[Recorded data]

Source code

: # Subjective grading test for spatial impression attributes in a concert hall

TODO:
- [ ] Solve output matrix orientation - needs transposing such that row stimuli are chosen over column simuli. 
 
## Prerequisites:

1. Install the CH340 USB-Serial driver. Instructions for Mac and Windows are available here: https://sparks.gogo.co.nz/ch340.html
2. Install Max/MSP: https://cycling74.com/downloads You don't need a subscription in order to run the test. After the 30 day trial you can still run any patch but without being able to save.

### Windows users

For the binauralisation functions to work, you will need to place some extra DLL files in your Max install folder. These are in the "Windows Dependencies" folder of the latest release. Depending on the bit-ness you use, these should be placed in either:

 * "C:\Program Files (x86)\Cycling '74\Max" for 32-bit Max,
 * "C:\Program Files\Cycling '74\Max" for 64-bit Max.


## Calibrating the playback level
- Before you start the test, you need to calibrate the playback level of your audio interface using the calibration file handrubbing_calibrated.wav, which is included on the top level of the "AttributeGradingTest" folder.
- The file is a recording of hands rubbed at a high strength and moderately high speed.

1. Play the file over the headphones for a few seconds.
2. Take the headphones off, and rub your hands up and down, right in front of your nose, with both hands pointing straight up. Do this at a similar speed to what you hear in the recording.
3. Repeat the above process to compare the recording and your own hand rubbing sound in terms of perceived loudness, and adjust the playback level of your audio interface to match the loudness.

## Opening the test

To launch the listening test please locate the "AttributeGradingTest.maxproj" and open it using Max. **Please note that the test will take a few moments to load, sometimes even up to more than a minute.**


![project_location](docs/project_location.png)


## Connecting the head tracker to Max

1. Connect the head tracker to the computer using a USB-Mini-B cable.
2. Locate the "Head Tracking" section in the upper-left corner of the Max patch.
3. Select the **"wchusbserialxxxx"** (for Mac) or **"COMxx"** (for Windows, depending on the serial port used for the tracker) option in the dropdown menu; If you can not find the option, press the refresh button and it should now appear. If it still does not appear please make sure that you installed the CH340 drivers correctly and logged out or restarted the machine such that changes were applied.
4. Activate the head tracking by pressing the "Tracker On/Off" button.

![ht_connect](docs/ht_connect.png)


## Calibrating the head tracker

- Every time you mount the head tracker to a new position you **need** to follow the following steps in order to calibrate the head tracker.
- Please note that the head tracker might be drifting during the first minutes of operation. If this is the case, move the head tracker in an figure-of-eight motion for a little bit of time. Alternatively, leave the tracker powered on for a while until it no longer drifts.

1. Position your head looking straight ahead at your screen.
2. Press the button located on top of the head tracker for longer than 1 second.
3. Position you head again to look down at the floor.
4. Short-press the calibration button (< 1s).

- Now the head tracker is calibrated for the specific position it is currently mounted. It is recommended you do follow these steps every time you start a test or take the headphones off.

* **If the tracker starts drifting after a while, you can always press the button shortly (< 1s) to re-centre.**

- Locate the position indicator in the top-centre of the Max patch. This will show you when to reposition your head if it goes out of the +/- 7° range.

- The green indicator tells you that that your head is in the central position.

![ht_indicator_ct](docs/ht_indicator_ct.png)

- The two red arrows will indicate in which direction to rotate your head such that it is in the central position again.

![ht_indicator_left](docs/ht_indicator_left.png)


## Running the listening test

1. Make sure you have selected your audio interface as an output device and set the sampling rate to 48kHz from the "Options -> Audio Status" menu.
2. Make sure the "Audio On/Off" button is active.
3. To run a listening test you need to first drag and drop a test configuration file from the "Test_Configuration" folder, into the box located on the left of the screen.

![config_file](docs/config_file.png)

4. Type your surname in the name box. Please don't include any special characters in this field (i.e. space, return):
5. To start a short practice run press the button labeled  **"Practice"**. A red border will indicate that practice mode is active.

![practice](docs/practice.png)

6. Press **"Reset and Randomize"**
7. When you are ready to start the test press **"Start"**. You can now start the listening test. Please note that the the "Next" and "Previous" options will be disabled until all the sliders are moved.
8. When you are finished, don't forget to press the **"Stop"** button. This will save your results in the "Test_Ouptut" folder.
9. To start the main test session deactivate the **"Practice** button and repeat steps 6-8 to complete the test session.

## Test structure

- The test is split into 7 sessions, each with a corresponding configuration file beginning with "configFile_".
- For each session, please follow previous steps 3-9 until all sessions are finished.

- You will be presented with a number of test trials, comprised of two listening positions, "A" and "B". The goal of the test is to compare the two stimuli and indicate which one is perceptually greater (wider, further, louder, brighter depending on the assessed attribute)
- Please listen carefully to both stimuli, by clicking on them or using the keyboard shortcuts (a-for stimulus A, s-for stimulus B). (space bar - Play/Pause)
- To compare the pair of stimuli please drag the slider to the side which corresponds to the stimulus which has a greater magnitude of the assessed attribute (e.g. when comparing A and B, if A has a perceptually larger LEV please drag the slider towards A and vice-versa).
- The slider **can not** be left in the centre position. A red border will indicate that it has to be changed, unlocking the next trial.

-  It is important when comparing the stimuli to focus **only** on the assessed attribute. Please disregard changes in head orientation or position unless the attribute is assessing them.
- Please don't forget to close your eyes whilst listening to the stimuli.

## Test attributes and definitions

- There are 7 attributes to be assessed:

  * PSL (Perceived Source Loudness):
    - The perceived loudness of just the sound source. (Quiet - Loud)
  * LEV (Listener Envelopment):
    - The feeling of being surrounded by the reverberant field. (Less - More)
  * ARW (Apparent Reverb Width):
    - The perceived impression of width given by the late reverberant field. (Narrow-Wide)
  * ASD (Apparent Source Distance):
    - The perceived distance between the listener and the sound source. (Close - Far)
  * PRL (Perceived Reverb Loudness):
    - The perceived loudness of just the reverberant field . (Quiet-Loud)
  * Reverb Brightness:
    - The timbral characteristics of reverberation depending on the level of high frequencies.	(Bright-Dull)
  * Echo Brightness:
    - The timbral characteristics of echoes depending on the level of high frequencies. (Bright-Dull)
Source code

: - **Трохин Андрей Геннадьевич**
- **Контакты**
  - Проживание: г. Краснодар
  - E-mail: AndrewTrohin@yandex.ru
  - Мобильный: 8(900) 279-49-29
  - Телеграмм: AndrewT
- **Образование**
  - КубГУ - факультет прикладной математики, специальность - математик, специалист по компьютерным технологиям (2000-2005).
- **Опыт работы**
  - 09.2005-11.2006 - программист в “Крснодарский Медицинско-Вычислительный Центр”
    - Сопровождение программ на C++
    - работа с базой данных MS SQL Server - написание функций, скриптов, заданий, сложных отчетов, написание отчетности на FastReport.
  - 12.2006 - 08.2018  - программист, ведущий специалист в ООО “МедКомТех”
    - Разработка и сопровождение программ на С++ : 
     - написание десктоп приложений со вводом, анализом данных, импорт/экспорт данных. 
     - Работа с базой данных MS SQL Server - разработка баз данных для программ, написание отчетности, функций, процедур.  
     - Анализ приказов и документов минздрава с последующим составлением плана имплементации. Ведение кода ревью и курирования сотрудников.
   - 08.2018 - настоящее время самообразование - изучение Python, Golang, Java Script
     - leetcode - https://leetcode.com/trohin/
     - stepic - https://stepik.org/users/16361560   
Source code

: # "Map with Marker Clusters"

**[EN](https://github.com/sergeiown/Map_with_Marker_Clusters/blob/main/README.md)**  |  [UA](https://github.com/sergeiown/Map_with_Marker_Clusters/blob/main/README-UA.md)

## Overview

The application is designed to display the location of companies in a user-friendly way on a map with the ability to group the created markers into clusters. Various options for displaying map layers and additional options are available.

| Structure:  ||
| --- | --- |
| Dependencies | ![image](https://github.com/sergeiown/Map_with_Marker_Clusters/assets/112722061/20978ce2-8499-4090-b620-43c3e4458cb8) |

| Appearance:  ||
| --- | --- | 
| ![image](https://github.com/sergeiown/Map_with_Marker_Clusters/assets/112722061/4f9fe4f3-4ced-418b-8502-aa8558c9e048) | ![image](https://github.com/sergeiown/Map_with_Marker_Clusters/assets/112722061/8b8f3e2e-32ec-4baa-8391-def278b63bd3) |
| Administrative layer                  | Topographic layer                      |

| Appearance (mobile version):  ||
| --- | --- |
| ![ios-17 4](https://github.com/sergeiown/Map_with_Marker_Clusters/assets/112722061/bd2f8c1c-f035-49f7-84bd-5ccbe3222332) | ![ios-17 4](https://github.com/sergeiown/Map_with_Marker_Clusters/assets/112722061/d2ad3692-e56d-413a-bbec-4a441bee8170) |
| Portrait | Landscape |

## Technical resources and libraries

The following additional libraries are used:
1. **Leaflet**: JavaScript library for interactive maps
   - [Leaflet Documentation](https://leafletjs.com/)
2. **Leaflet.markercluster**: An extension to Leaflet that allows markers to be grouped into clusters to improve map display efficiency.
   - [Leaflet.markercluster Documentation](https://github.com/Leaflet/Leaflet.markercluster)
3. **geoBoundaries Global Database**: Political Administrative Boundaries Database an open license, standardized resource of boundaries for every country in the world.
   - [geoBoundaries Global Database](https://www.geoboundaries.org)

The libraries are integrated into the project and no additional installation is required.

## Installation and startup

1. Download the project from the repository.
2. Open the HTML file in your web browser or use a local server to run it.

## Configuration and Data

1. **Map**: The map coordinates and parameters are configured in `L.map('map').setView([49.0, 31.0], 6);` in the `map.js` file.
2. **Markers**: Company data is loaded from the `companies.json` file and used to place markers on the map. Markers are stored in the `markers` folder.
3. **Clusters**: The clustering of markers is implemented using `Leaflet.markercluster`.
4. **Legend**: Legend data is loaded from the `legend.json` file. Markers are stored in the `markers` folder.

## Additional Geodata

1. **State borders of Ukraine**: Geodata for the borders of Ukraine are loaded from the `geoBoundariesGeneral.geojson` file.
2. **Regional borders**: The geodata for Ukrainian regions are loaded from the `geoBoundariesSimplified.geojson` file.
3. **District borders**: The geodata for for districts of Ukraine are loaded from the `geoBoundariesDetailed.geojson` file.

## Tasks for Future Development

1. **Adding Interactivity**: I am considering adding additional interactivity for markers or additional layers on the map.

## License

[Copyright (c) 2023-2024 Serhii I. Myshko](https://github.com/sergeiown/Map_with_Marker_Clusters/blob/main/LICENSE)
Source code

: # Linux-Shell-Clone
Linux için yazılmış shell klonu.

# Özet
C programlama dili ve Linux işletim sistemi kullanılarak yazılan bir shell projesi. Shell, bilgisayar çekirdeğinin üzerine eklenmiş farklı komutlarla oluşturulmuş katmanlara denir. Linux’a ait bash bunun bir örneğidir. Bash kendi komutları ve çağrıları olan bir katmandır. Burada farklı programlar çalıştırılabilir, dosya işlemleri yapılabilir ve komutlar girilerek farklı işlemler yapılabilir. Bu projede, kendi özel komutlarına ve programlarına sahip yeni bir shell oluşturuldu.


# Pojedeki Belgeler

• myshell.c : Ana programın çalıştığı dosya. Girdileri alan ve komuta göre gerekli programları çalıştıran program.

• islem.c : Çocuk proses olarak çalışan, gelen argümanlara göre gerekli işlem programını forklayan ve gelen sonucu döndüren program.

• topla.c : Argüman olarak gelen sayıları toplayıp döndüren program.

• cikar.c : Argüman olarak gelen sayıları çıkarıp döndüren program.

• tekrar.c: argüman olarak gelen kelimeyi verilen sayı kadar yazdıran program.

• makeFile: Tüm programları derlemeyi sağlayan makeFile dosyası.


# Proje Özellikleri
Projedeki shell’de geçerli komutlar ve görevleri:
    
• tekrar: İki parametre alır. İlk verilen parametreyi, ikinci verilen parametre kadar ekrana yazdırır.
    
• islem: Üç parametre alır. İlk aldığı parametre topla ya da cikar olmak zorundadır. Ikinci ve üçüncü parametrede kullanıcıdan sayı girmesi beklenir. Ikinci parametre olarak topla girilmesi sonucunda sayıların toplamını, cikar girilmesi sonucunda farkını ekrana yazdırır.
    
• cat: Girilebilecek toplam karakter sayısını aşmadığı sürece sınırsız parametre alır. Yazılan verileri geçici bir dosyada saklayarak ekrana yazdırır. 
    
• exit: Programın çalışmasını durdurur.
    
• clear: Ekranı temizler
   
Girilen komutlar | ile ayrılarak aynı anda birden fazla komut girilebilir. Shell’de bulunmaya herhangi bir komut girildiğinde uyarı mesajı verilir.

TRY IT => Return the lines from the one containing "# Proje Özellikleri" through the last line of the records. Include both ends and nothing else.

WRITTEN RESPONSE =>
# Proje Özellikleri
Projedeki shell’de geçerli komutlar ve görevleri:
    
• tekrar: İki parametre alır. İlk verilen parametreyi, ikinci verilen parametre kadar ekrana yazdırır.
    
• islem: Üç parametre alır. İlk aldığı parametre topla ya da cikar olmak zorundadır. Ikinci ve üçüncü parametrede kullanıcıdan sayı girmesi beklenir. Ikinci parametre olarak topla girilmesi sonucunda sayıların toplamını, cikar girilmesi sonucunda farkını ekrana yazdırır.
    
• cat: Girilebilecek toplam karakter sayısını aşmadığı sürece sınırsız parametre alır. Yazılan verileri geçici bir dosyada saklayarak ekrana yazdırır. 
    
• exit: Programın çalışmasını durdurur.
    
• clear: Ekranı temizler
   
Girilen komutlar | ile ayrılarak aynı anda birden fazla komut girilebilir. Shell’de bulunmaya herhangi bir komut girildiğinde uyarı mesajı verilir.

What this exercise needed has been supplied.